■ **THE PROBLEM**: A complete answer includes every line below with the word "Agent".

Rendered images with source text
........

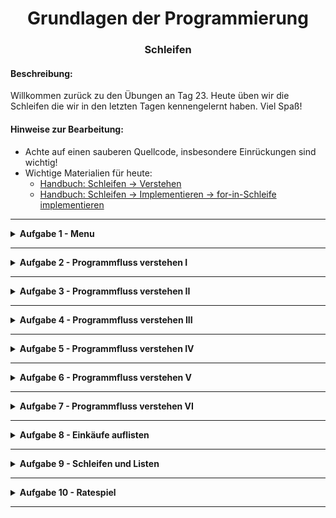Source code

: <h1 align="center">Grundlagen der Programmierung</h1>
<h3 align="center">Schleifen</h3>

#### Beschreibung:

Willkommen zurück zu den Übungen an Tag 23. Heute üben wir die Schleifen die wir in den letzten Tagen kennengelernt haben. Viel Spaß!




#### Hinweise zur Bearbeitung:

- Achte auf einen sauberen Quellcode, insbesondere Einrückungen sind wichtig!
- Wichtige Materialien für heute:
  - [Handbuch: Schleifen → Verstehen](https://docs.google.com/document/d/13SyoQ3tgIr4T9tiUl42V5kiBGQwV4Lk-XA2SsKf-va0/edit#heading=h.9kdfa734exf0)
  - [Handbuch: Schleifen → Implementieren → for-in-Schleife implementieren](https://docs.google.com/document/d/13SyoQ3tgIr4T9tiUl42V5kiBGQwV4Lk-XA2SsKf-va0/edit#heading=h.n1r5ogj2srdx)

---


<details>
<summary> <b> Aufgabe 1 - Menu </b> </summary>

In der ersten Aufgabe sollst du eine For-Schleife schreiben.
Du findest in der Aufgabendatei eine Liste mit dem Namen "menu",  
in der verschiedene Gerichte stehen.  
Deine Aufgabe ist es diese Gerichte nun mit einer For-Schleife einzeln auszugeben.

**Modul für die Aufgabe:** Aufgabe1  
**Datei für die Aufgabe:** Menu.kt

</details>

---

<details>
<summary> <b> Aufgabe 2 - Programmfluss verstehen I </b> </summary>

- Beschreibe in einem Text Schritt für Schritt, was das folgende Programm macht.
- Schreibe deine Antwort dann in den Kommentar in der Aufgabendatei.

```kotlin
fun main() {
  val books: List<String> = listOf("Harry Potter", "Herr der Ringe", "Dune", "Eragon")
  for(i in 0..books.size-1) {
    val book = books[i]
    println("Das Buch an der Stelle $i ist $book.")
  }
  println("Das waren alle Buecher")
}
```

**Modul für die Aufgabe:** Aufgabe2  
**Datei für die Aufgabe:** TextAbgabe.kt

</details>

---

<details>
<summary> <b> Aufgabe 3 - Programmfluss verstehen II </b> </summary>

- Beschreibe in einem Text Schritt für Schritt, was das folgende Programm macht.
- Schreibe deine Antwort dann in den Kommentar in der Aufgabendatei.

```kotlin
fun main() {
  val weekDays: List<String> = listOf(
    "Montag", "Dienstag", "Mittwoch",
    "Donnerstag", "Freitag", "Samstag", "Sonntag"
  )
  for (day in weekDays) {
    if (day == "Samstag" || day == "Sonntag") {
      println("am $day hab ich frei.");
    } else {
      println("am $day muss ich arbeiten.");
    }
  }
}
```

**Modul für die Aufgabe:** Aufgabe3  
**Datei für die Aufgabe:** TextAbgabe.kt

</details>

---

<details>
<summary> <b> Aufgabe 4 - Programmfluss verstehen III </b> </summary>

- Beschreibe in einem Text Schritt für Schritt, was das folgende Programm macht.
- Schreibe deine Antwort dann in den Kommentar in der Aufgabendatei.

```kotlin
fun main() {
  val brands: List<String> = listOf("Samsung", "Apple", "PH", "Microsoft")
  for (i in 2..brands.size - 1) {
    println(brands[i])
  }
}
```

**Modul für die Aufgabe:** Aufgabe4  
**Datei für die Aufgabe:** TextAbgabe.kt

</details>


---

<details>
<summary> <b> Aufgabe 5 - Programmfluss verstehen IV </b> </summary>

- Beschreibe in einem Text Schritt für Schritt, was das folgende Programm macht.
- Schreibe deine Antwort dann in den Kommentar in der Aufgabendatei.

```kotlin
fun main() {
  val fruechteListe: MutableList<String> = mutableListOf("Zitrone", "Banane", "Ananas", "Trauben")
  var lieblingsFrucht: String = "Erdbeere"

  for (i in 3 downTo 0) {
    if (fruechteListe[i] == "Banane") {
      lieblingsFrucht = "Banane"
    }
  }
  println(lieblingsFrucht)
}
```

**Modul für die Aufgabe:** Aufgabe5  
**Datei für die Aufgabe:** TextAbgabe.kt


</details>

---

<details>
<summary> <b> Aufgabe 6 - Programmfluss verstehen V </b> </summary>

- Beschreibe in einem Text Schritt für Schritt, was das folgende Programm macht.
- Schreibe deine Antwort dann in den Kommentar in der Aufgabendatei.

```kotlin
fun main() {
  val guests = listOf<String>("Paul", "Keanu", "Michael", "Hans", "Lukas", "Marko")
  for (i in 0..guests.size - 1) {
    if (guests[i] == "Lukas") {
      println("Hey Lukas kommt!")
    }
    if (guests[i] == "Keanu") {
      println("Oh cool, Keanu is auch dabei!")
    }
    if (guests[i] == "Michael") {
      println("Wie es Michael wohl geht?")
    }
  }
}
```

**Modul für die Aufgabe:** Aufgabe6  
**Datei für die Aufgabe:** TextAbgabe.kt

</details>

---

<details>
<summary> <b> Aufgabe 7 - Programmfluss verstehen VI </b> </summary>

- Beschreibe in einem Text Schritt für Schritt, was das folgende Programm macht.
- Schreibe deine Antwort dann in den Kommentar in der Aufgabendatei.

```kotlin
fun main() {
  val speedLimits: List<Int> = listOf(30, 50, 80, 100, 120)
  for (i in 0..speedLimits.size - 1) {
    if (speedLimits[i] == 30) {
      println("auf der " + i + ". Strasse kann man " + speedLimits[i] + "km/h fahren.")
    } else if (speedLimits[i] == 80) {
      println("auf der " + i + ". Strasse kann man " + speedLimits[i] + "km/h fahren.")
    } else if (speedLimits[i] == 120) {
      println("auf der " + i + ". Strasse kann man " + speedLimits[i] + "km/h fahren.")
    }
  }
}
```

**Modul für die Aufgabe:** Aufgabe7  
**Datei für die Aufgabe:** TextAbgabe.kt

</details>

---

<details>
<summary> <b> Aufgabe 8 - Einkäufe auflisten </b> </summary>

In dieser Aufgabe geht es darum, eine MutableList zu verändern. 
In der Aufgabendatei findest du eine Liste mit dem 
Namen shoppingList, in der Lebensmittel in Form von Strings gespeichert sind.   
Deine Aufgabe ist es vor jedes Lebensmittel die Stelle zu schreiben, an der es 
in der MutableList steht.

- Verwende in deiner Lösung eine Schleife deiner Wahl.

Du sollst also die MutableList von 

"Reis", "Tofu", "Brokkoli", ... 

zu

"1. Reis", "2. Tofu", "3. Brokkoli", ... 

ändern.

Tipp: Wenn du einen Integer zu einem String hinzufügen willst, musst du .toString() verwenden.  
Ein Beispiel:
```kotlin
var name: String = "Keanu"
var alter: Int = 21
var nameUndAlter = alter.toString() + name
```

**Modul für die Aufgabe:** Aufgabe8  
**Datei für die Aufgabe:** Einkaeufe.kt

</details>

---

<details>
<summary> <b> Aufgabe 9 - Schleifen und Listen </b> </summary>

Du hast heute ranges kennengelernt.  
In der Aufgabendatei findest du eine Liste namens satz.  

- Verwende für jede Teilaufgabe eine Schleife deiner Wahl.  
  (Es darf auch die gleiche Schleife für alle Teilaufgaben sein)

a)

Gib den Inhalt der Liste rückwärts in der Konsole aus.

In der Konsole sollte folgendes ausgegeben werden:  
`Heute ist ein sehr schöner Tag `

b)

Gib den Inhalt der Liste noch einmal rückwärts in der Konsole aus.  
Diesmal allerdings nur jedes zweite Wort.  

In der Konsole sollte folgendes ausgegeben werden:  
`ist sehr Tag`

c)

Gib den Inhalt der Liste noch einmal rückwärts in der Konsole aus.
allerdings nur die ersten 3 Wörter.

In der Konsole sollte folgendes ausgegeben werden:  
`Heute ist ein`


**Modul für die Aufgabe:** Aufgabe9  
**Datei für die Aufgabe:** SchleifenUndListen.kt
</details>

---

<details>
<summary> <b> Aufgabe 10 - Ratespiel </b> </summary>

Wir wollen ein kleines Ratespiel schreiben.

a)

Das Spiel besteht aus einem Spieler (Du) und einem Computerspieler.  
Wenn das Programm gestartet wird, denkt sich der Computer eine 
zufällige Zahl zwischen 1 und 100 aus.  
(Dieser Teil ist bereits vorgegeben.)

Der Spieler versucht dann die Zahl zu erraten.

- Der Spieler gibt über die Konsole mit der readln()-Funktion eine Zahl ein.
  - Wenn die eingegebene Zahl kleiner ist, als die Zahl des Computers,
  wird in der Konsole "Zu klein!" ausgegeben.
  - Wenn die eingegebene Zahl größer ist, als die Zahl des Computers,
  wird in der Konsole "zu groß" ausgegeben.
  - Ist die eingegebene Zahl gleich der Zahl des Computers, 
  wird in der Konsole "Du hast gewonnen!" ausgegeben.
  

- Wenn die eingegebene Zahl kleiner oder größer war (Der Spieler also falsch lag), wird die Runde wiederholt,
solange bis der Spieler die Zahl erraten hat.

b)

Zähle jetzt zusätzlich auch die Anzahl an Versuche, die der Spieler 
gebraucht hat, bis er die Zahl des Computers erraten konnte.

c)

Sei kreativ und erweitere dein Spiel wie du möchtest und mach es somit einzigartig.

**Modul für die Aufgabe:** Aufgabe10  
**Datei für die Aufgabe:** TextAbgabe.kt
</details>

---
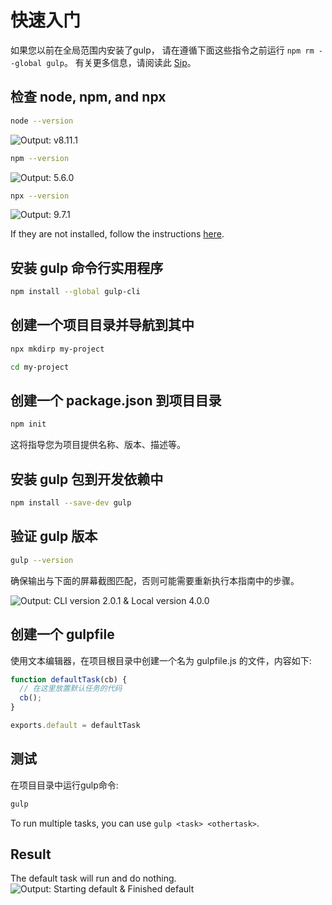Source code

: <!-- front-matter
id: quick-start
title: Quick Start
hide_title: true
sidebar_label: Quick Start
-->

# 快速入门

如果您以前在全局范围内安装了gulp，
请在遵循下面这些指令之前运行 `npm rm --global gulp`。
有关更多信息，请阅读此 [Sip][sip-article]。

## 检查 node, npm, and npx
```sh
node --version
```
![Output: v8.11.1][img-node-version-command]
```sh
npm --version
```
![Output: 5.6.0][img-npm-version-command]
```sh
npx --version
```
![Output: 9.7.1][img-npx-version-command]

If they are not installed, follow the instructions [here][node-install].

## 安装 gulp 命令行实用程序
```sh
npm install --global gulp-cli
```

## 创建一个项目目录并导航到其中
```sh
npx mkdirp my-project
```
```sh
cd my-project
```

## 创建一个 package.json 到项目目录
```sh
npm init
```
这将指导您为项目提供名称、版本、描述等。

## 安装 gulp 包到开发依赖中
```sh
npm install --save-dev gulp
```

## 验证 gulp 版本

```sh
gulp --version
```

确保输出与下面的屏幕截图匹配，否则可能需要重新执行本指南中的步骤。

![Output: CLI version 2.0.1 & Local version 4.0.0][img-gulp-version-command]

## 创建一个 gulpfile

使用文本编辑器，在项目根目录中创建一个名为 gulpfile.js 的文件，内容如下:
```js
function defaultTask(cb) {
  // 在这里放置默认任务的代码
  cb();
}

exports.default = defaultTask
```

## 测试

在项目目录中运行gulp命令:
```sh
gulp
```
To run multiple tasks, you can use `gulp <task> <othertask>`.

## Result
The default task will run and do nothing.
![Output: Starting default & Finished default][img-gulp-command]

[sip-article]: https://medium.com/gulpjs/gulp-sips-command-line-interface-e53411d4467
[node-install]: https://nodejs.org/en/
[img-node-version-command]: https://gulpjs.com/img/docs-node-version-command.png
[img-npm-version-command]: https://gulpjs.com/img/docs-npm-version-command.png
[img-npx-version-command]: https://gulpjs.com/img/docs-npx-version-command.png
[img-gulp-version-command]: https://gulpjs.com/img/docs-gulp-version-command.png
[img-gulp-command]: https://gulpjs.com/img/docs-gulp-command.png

........

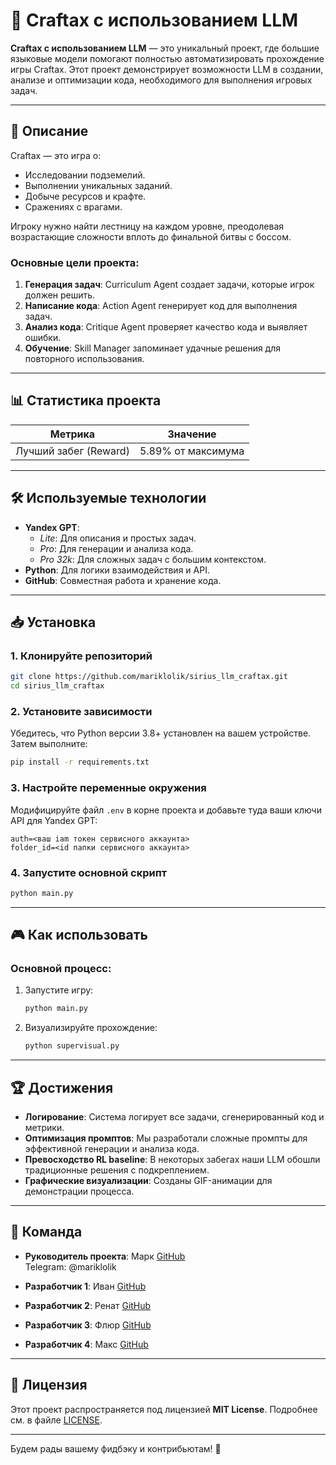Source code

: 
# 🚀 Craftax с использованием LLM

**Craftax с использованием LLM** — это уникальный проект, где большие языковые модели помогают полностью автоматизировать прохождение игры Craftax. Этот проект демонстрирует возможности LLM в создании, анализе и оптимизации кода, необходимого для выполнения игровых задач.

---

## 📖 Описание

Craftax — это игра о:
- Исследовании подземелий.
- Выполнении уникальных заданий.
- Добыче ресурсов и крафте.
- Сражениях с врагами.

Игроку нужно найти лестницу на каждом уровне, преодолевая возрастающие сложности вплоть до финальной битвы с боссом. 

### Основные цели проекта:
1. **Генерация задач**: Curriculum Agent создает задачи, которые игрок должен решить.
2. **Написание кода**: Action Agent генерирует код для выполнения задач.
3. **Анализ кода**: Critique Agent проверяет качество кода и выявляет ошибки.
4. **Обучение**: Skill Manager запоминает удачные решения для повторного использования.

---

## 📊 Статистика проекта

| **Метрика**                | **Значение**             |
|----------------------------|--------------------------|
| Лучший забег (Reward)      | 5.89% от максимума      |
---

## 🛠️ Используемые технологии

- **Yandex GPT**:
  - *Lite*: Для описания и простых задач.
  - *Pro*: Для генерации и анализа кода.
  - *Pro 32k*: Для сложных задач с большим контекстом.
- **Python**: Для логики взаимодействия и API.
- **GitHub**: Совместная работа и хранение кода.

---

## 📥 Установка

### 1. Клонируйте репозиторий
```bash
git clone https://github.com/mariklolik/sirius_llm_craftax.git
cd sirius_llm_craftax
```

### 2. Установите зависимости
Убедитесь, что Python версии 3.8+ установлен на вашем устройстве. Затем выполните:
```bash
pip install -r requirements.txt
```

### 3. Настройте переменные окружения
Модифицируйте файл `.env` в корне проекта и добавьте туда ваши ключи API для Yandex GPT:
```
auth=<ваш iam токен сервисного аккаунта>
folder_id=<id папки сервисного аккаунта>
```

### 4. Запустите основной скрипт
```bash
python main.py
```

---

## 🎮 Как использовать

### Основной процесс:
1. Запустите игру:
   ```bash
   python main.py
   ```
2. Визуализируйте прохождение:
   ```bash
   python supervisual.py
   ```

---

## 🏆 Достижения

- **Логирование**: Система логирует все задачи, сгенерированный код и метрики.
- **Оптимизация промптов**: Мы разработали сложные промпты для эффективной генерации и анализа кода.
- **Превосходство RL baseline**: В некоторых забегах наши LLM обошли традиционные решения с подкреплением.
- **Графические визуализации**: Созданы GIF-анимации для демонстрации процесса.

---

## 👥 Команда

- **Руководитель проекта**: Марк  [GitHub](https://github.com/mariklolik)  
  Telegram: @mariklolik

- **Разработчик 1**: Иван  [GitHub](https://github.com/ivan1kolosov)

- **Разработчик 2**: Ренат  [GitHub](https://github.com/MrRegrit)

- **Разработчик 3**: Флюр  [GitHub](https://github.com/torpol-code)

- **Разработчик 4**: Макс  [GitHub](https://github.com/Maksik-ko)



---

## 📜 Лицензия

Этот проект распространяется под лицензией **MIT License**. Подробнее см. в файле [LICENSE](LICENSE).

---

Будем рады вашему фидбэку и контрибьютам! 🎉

........

■ **ANSWER SECTION**:
1. **Генерация задач**: Curriculum Agent создает задачи, которые игрок должен решить.
2. **Написание кода**: Action Agent генерирует код для выполнения задач.
3. **Анализ кода**: Critique Agent проверяет качество кода и выявляет ошибки.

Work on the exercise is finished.